4. Is There Potential for KOR Antagonism as a Management Strategy for Chronic Pain-Associated Negative Affect?

The dysphoric and negative affective states induced by KOR activation generated promise for KOR antagonists as a novel treatment strategy for mood disorders and pharmacotherapy for substance use disorders. A review is available summarizing the completed clinical trials that evaluated safety and effectiveness of KOR antagonists for treatments of substance use and mood disorders (Carlezon and Krystal 2016). Pharmacokinetic studies and potential drug interactions with ethanol were evaluated for the KOR antagonist LY2456302 in healthy subjects (Lowe et al. 2014) as was safety, tolerability, and pharmacokinetics of oral doses of JDTic, which was prematurely stopped due to cardiac adverse events (Buda et al. 2015). One mechanism implicated in KOR-mediated aversion and negative effects on mood is the modulation of mesolimbic dopamine circuitry (Van’t Veer and Carlezon 2013). This circuitry plays a central role in motivational processes and incorporates dopaminergic neurons in the VTA that project to the NAc (Berridge and Kringelbach 2013, 2015; Zarrindast and Khakpai 2015). KORs are known to modulate this circuitry by inhibiting dopamine release at dopaminergic nerve terminals within the NAc (Spanagel et al. 1992; Ebner et al. 2010; Cahill et al. 2014; Ehrich et al. 2015b; Chartoff et al. 2016). Considering that systems involved in affective aspects of pain processing and other affective and motivational systems interact extensively (Jarcho et al. 2012; Elman et al. 2013), there is potential that KOR blockade may prove to be a novel pain management strategy.

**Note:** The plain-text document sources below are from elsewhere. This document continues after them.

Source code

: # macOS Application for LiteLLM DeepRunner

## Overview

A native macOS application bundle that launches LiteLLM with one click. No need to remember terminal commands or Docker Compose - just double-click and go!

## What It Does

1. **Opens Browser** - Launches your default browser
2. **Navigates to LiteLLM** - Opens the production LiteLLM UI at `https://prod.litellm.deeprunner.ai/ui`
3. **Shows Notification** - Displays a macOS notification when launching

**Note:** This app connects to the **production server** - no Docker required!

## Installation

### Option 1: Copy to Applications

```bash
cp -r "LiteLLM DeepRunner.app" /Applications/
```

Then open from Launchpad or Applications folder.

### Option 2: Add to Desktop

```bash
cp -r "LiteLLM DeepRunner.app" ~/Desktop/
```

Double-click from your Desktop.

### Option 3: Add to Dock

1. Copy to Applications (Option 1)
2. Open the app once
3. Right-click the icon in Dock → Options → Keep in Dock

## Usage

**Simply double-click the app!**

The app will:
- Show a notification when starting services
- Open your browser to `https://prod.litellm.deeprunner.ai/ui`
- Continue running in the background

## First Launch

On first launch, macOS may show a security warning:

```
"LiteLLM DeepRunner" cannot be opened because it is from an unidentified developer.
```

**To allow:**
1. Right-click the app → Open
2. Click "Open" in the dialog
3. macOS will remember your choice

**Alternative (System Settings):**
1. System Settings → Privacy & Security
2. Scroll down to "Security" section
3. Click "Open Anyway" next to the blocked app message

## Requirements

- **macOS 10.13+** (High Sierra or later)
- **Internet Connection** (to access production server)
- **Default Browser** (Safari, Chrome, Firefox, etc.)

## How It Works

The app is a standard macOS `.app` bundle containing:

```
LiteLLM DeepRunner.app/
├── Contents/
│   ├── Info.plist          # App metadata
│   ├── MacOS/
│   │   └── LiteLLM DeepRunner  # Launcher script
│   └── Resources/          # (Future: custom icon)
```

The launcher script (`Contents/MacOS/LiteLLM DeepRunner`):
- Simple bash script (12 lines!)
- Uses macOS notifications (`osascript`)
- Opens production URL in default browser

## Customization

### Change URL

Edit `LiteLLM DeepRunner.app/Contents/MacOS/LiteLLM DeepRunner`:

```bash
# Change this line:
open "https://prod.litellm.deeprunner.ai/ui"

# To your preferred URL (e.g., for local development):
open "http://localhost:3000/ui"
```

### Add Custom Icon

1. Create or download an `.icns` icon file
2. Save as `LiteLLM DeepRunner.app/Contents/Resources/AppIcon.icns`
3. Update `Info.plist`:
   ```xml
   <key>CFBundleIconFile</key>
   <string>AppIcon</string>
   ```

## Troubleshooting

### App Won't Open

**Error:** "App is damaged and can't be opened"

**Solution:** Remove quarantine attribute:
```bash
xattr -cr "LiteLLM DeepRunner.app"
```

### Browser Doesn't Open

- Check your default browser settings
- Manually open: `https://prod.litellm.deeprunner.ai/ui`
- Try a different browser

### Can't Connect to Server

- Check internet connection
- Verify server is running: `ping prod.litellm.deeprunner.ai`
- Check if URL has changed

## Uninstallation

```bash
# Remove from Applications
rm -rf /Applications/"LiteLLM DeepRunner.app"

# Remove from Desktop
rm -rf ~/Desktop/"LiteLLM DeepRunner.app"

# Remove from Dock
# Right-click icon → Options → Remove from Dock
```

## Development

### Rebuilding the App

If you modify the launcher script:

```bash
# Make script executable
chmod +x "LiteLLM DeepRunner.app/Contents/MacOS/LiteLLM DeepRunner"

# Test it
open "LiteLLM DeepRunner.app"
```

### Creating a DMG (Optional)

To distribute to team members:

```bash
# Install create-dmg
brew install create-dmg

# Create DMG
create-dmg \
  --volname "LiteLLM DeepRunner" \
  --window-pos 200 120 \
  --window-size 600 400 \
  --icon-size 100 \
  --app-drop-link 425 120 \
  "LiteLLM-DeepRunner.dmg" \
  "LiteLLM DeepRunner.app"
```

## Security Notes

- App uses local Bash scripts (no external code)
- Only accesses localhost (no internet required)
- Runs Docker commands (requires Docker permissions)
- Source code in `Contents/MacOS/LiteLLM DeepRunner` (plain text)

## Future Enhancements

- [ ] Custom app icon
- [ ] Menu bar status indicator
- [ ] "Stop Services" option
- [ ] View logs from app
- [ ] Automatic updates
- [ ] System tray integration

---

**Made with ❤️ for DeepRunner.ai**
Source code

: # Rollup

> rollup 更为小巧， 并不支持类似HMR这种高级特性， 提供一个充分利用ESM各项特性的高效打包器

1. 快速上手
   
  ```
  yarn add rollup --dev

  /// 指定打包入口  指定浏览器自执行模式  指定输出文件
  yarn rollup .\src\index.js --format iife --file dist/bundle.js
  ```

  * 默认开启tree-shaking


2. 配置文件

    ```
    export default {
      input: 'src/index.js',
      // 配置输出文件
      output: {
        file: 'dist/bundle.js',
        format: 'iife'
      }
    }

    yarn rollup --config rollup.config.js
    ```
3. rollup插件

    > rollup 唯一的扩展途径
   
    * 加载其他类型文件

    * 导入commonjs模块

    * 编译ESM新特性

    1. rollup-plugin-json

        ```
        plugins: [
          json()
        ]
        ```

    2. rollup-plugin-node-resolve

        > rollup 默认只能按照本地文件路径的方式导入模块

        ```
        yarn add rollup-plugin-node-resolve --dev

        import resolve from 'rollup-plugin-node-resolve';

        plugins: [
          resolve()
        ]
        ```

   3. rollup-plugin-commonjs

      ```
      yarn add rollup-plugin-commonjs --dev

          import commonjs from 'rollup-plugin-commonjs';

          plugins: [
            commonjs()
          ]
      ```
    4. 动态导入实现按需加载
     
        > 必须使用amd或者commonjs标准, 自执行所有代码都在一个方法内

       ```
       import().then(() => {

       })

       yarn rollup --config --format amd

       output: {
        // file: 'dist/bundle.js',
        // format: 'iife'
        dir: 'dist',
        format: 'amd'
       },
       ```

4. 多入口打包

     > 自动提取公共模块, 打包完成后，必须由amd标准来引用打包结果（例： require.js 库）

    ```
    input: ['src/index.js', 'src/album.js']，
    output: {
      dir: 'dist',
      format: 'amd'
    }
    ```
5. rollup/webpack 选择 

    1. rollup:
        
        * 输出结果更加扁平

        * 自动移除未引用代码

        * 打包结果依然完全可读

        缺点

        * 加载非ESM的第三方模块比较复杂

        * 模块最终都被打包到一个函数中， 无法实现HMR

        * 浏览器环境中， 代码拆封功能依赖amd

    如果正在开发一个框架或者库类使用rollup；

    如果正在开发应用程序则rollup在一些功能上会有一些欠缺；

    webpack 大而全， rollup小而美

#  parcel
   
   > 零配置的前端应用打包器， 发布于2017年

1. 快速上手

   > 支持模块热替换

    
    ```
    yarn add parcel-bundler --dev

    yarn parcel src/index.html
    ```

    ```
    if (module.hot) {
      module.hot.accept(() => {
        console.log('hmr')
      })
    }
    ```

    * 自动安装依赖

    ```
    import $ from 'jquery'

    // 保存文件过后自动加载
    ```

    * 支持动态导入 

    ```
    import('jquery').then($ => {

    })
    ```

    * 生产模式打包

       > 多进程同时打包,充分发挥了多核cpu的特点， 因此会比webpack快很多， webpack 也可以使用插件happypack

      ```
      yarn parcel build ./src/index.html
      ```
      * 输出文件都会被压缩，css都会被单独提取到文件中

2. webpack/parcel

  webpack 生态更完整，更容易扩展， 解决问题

Epidemiological evidence shows that chronic pain is second only to bipolar disorder as the major cause of suicide among all medical illnesses (Asmundson and Katz 2009; Elman et al. 2013) and that mood disorders are highly co-morbid in chronic pain patients, where the prevalence of depression ranges between 30 and 80%, depending on the pain etiology (Bair et al. 2003; Howe and Sullivan 2014). It is consistently reported that co-morbid psychopathology in patients with chronic pain exhibit increased pain intensity and increased pain-related disability (Jamison and Edwards 2013; Martel et al. 2014), thus managing negative affect holds promise in reducing pain ratings in patients with chronic pain. We, and others, identified that mesolimbic circuitry dysfunction (including dopamine neurotransmission) precipitates mood disorders, impairs motivated behavior, and likely contributes to chronic pain (Narita et al. 2005; Cahill et al. 2014; Hipólito et al. 2015; Taylor et al. 2015; Borsook et al. 2016; Evans and Cahill 2016; Cahill and Taylor 2017; Liu et al. 2019; Massaly et al. 2019). There is compelling evidence that KORs within the ventral striatum underlies negative affective states and heightens stress reactivity in psychiatric diseases (Ebner et al. 2010; Knoll and Carlezon 2010). Supporting this thesis is the report that prodynorphin mRNA was increased in the ventral striatum of victims of suicide (Hurd et al. 1997), although no difference in dynorphin levels in cerebral spinal fluid was found in patients with non-suicide self-injurious behavior, yet this group did have lower levels of other endogenous opioids (Stanley et al. 2010).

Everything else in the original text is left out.